§ **YOUR INSTRUCTIONS**
Your copy should hold only the lines from the one with "Used to verify Swissgit things mostly." to the one with "It is not meant", both included, each exactly as it stands below, with no pictures.

RECORDS TO PROCESS Block Start

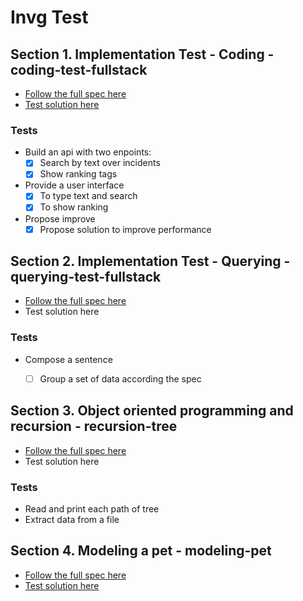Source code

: # Invg Test

## Section 1. Implementation Test - Coding - coding-test-fullstack
* [Follow the full spec here](spec-coding-test-full-stack.md)
* [Test solution here](https://github.com/pablogottifredi/invg-coding-test/tree/master/coding-test-fullstack)

### Tests
* Build an api with two enpoints:
  - [x] Search by text over incidents
  - [x] Show ranking tags

* Provide a user interface
  - [x] To type text and search
  - [x] To show ranking

* Propose improve
  - [x] Propose solution to improve performance

## Section 2. Implementation Test - Querying - querying-test-fullstack
* [Follow the full spec here](spec-querying-test-full-stack.md)
* Test solution here

### Tests
* Compose a sentence
  - [ ] Group a set of data according the spec


## Section 3. Object oriented programming and recursion - recursion-tree
* [Follow the full spec here](spec-recursion-test-full-stack.md)
* Test solution here

### Tests
* Read and print each path of tree
* Extract data from a file

## Section 4. Modeling a pet - modeling-pet
* [Follow the full spec here](spec-modeling-test-full-stack.md)
* [Test solution here](https://github.com/pablogottifredi/invg-coding-test/tree/master/modeling-test-fullstack)

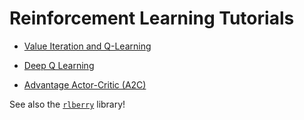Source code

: <!-- Logo -->
<!-- <p align="center">
   <img src="logo/logo_wide.svg" width="50%">
</p> -->

<!-- Short description -->
<!-- <p align="center">
   Reinforcement Learning Tutorials
</p> -->

# Reinforcement Learning Tutorials

*   [Value Iteration and Q-Learning](https://github.com/rlberry-py/tutorials/blob/main/Value%20Iteration%20and%20Q-Learning/Value_Iteration_and_Q_Learning.ipynb)

*   [Deep Q Learning](https://github.com/rlberry-py/tutorials/blob/main/Deep_Q_Learning/Tutorial_Deep_Q_Learning.ipynb)

*   [Advantage Actor-Critic (A2C)](https://github.com/rlberry-py/tutorials/blob/main/A2C/Tutorial_Advantage_Actor_Critic_(A2C).ipynb)

See also the [`rlberry`](https://github.com/rlberry-py/rlberry) library!

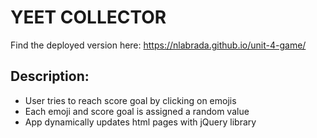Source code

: # YEET COLLECTOR
Find the deployed version here: https://nlabrada.github.io/unit-4-game/

## Description:
* User tries to reach score goal by clicking on emojis
* Each emoji and score goal is assigned a random value
* App dynamically updates html pages with jQuery library
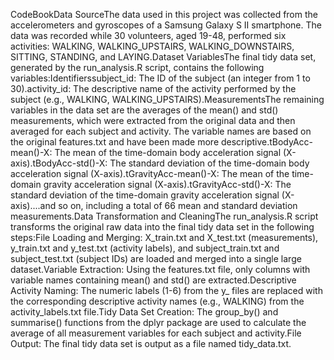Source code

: CodeBookData SourceThe data used in this project was collected from the accelerometers and gyroscopes of a Samsung Galaxy S II smartphone. The data was recorded while 30 volunteers, aged 19-48, performed six activities: WALKING, WALKING_UPSTAIRS, WALKING_DOWNSTAIRS, SITTING, STANDING, and LAYING.Dataset VariablesThe final tidy data set, generated by the run_analysis.R script, contains the following variables:Identifierssubject_id: The ID of the subject (an integer from 1 to 30).activity_id: The descriptive name of the activity performed by the subject (e.g., WALKING, WALKING_UPSTAIRS).MeasurementsThe remaining variables in the data set are the averages of the mean() and std() measurements, which were extracted from the original data and then averaged for each subject and activity. The variable names are based on the original features.txt and have been made more descriptive.tBodyAcc-mean()-X: The mean of the time-domain body acceleration signal (X-axis).tBodyAcc-std()-X: The standard deviation of the time-domain body acceleration signal (X-axis).tGravityAcc-mean()-X: The mean of the time-domain gravity acceleration signal (X-axis).tGravityAcc-std()-X: The standard deviation of the time-domain gravity acceleration signal (X-axis)....and so on, including a total of 66 mean and standard deviation measurements.Data Transformation and CleaningThe run_analysis.R script transforms the original raw data into the final tidy data set in the following steps:File Loading and Merging: X_train.txt and X_test.txt (measurements), y_train.txt and y_test.txt (activity labels), and subject_train.txt and subject_test.txt (subject IDs) are loaded and merged into a single large dataset.Variable Extraction: Using the features.txt file, only columns with variable names containing mean() and std() are extracted.Descriptive Activity Naming: The numeric labels (1-6) from the y_ files are replaced with the corresponding descriptive activity names (e.g., WALKING) from the activity_labels.txt file.Tidy Data Set Creation: The group_by() and summarise() functions from the dplyr package are used to calculate the average of all measurement variables for each subject and activity.File Output: The final tidy data set is output as a file named tidy_data.txt.
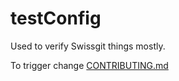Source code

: # testConfig

Used to verify Swissgit things mostly.

To trigger change
 [CONTRIBUTING.md](CONTRIBUTING.md)

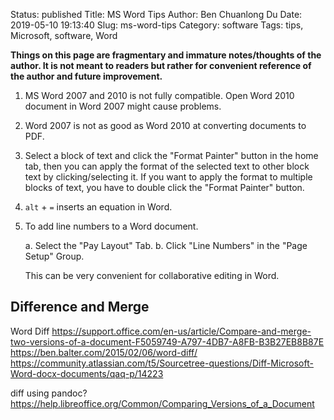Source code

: Status: published
Title: MS Word Tips
Author: Ben Chuanlong Du
Date: 2019-05-10 19:13:40
Slug: ms-word-tips
Category: software
Tags: tips, Microsoft, software, Word

**Things on this page are fragmentary and immature notes/thoughts of the author.
It is not meant to readers but rather for convenient reference of the author and future improvement.**



1. MS Word 2007 and 2010 is not fully compatible.
    Open Word 2010 document in Word 2007 might cause problems.

2. Word 2007 is not as good as Word 2010 at converting documents to PDF.

3. Select a block of text and click the "Format Painter" button in the home tab,
    then you can apply the format of the selected text to other block text by clicking/selecting it.
    If you want to apply the format to multiple blocks of text,
    you have to double click the "Format Painter" button.


1. `alt` + `=` inserts an equation in Word.

2. To add line numbers to a Word document.

    a. Select the "Pay Layout" Tab.
    b. Click "Line Numbers" in the "Page Setup" Group.

    This can be very convenient for collaborative editing in Word.

## Difference and Merge

Word Diff
https://support.office.com/en-us/article/Compare-and-merge-two-versions-of-a-document-F5059749-A797-4DB7-A8FB-B3B27EB8B87E
https://ben.balter.com/2015/02/06/word-diff/
https://community.atlassian.com/t5/Sourcetree-questions/Diff-Microsoft-Word-docx-documents/qaq-p/14223

diff using pandoc?
https://help.libreoffice.org/Common/Comparing_Versions_of_a_Document
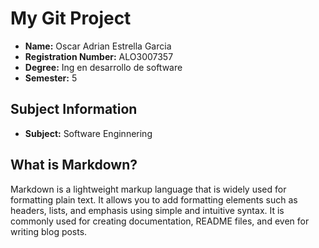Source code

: # My Git Project

- **Name:** Oscar Adrian Estrella Garcia
- **Registration Number:** ALO3007357
- **Degree:** Ing en desarrollo de software
- **Semester:** 5

## Subject Information

- **Subject:** Software Enginnering 

## What is Markdown?

Markdown is a lightweight markup language that is widely used for formatting plain text. It allows you to add formatting elements such as headers, lists, and emphasis using simple and intuitive syntax. It is commonly used for creating documentation, README files, and even for writing blog posts.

RECORDS TO PROCESS Block End

§ **RESPONSE BELOW**
Used to verify Swissgit things mostly.

To trigger change
 [CONTRIBUTING.md](CONTRIBUTING.md)

Source code

: Status: published
Title: MS Word Tips
Author: Ben Chuanlong Du
Date: 2019-05-10 19:13:40
Slug: ms-word-tips
Category: software
Tags: tips, Microsoft, software, Word

**Things on this page are fragmentary and immature notes/thoughts of the author.
It is not meant to readers but rather for convenient reference of the author and future improvement.**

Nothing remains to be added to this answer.